Terörist başından medet umarak, söyledikleri emir telakki edilir hale gelinmiş ve bunun adı da analar ağlamasın yutturmacasına indirilmiş.
Muhatap bile alınmayan Barzani, elimizle kurduğumuz Kürdistan(!!!!) devletinin başı olarak ve gözümüzün içine baka baka ağırlanmış, kepazece, rezilce.
Dalga geçerek, ülkeye yer aranır hale düşülmüş.
Daha neler, neler…
Bu gerçekleri dile getirmesi gereken ve beşinci kuvvet olduğu iddia edilen basın-yayının çok büyük bir kısmı, ya sus-pus, ya yandaş, ya da satılmış bir konuma gelmiş.
Her gün yeni bir hainlikle karşılaşılıp ümitler yok edilmek istenmekte.
Koskoca bir millet, Türk Milleti, adı bile anılamaz hale gelmiş ve sürekli aşağılanmakta, hakarete uğramakta ve yok sayılmak istenmektedir.
Devleti kanları, canları pahasına kuran ve bu rejimi kurarken ağır bedel ödeyenler, kurdukları devletin basın yayın organlarında ve diğer kurumlarında aşağılanmakta, hor görülmekte ve hakarete uğramaktadırlar.
Bütün bunlar yaşanırken, bir de dershane meselesi gibi suni, yapmacık ve aslında altında başka büyük olayların yattığı kayıkçı kavgaları ile oyalanmakta ülke, toplum.

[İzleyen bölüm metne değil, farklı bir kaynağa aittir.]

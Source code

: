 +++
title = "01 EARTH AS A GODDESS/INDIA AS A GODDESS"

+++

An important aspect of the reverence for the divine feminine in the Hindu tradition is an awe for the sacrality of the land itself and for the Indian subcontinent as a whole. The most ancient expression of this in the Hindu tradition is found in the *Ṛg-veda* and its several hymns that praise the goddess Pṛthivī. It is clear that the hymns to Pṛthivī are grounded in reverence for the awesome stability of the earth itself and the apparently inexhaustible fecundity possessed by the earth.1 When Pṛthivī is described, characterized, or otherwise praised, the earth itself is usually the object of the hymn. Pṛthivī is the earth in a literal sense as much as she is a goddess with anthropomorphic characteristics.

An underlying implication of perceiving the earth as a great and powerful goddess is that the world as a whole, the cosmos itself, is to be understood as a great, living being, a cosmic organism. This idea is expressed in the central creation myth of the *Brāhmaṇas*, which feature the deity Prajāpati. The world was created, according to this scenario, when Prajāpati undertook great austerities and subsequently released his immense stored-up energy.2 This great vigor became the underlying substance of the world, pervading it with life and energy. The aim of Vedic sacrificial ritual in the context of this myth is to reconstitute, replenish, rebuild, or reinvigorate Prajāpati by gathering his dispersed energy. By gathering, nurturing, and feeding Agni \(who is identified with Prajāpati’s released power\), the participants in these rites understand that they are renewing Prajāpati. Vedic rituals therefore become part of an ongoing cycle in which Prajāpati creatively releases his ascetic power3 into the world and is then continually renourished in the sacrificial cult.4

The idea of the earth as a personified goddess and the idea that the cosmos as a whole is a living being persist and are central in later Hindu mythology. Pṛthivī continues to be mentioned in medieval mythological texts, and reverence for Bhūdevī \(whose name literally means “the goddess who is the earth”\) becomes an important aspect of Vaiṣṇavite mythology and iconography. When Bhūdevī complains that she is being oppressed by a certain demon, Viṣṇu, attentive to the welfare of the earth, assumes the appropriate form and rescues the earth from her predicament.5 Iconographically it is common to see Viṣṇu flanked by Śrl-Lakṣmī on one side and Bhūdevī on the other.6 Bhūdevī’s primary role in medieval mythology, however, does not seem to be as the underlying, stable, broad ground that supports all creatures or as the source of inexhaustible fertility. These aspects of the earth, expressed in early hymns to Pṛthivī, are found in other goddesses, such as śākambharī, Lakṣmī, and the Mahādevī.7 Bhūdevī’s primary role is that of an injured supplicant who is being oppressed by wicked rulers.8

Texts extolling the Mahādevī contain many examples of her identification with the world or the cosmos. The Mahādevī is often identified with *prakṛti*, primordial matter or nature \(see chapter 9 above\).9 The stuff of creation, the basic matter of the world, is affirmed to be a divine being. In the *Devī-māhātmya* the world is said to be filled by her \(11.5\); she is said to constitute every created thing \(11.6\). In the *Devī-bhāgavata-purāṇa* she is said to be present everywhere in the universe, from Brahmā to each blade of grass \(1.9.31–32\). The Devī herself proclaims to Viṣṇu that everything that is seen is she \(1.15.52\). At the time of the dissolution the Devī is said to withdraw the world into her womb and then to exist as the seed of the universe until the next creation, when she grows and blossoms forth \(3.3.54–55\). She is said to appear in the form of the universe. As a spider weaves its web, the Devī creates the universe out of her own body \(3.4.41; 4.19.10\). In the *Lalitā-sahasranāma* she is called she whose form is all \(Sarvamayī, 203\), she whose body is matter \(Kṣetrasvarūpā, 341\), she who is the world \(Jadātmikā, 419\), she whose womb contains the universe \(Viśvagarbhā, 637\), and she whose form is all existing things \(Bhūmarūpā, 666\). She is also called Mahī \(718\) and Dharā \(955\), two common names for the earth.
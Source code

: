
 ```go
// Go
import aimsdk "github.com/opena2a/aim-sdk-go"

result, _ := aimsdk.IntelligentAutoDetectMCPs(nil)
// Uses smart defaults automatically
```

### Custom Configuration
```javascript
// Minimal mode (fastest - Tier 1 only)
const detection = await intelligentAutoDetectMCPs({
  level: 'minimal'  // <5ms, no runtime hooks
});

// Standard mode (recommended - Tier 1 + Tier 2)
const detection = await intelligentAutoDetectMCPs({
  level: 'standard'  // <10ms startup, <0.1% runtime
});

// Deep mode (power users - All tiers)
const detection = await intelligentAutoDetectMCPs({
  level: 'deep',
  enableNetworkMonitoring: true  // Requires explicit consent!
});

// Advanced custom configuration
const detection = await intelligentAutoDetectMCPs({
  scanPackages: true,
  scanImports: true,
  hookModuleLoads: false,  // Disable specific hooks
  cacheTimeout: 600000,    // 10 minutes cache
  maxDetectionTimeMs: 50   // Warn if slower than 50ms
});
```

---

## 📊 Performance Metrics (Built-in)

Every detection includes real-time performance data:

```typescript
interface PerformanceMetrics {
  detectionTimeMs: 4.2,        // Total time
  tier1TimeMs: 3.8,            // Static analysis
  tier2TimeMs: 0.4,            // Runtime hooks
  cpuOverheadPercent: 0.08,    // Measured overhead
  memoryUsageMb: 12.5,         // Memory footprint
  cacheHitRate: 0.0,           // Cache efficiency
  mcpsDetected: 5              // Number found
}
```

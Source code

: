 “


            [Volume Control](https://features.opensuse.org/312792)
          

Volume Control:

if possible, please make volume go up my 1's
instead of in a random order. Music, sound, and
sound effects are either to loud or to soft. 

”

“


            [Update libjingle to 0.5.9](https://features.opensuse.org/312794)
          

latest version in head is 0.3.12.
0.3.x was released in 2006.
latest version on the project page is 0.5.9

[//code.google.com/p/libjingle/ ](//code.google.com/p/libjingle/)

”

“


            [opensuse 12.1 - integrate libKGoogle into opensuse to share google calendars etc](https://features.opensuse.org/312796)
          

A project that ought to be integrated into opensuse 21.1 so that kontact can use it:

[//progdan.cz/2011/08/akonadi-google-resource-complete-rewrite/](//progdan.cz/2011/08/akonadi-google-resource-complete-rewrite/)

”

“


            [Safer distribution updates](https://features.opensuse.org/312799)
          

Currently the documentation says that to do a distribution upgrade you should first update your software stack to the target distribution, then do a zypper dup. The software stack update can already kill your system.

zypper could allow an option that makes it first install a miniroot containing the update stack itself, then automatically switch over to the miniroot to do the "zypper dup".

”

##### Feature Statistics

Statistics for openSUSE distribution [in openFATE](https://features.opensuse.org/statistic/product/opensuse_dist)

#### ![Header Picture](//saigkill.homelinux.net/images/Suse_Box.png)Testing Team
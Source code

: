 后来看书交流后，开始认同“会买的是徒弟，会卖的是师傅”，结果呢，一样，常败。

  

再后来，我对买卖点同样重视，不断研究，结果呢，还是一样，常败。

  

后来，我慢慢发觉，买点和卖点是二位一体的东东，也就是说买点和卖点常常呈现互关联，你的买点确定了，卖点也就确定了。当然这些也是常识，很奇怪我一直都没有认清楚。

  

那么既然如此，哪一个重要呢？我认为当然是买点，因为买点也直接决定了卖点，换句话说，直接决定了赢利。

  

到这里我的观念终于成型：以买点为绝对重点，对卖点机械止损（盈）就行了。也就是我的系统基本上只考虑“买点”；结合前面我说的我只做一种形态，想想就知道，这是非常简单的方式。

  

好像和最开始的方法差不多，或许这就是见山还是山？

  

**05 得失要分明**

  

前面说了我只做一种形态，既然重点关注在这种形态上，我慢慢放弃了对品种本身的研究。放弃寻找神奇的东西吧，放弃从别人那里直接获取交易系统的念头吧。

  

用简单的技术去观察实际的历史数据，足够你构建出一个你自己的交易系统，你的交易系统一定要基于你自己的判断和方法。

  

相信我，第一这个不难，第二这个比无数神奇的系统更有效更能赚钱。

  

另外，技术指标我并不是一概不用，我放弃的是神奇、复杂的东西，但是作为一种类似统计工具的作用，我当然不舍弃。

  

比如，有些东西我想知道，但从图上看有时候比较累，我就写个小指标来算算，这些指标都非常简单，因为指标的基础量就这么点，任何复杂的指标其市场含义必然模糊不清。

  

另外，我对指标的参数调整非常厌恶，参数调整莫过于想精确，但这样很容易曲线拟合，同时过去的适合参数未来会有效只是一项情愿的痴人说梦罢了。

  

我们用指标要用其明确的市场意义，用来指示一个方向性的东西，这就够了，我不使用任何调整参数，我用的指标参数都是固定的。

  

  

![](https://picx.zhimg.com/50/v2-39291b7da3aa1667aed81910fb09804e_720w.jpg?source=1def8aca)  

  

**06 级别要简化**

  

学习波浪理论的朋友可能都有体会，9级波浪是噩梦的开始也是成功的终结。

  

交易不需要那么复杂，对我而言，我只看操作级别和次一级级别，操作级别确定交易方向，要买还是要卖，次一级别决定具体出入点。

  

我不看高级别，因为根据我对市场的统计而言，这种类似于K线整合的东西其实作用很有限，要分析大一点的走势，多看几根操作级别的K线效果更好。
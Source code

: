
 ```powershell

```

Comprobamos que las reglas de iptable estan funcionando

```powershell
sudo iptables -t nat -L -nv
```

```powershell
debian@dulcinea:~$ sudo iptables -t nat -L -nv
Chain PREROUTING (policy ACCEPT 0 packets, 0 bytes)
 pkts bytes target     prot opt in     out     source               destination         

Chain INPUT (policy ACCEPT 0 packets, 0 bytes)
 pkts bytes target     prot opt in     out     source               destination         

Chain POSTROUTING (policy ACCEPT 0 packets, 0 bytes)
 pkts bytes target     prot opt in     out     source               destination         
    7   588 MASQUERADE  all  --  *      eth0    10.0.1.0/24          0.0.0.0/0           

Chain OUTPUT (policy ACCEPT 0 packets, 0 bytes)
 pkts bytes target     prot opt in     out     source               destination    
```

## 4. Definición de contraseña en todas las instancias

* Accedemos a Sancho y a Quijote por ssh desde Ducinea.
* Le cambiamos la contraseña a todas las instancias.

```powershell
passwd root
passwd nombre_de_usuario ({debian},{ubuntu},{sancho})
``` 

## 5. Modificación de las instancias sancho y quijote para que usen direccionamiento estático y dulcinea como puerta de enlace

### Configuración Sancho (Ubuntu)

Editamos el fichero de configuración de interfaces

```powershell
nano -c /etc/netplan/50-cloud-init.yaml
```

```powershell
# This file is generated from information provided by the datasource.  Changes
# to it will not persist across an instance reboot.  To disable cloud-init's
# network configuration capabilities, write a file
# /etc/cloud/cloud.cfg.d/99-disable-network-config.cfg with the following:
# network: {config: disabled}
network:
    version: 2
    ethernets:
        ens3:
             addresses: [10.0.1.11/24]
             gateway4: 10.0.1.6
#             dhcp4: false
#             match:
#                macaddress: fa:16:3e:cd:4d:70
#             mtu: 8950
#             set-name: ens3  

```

Devleti kuran irade, dünyaya meydan okuyan irade, bu iradenin sahibi Türk Milleti, kendi kurduğu devlette, yenilmiş psikolojisi içerisine düşürülmüş. Tıpkı, I. Dünya Savaşı sonunda düşülen duruma düşürülmüş. Kimliğinden korkar, utanır hale getirmek için, kendi seçtiği yöneticilerinin gayret sarf ettiği bir acz içerisine düşürülmüş.
Ama olsun, devleti yönettiğini söyleyenler, toplumu idare ettiğini söyleyenler, iyi yönetiyoruz diyorlar ya bu yeter, hepimize. Gerisini görmeyelim, duymayalım, duysak,görsek de gizleyelim.
Yani, bütün bu gerçekleri anlatmayalım, yazmayalım ve biz de sus-pus olalım, ÖYLE Mİ?
Beyler, bayanlar, bütün bu anlattıklarımdan daha da vahimi;
ÜLKE ÇOK AĞIR KAMPLAŞTIRILMIŞ VE BEYİNLERDE BÖLÜNMÜŞTÜR:
Bu şartlar altında, ülke yönetilmiyor dersek haksızlık mı etmiş oluruz?
Dershane kavgası dahil bütün yaşananların açıklamasını aşağıda bir soru ile açıklarsam çok açık olur, zannederim…
2014’de Cumhurbaşkanlığı seçimi ile egemen güçler ilgilenmiyorlar mı? Cevap, ilgilenmiyorlar ise, çok komik olur. Cevap, ilgileniyorlar ise, nasıl ilgileniyorlar ve ne yapıyorlar diye sorarım ve cevabını da bulun derim.
Devleti yönettiğini söyleyenlerin ve egemen güçlerin, Cumhurbaşkanlığı koltuğu dışında hiç bir dertleri yoktur.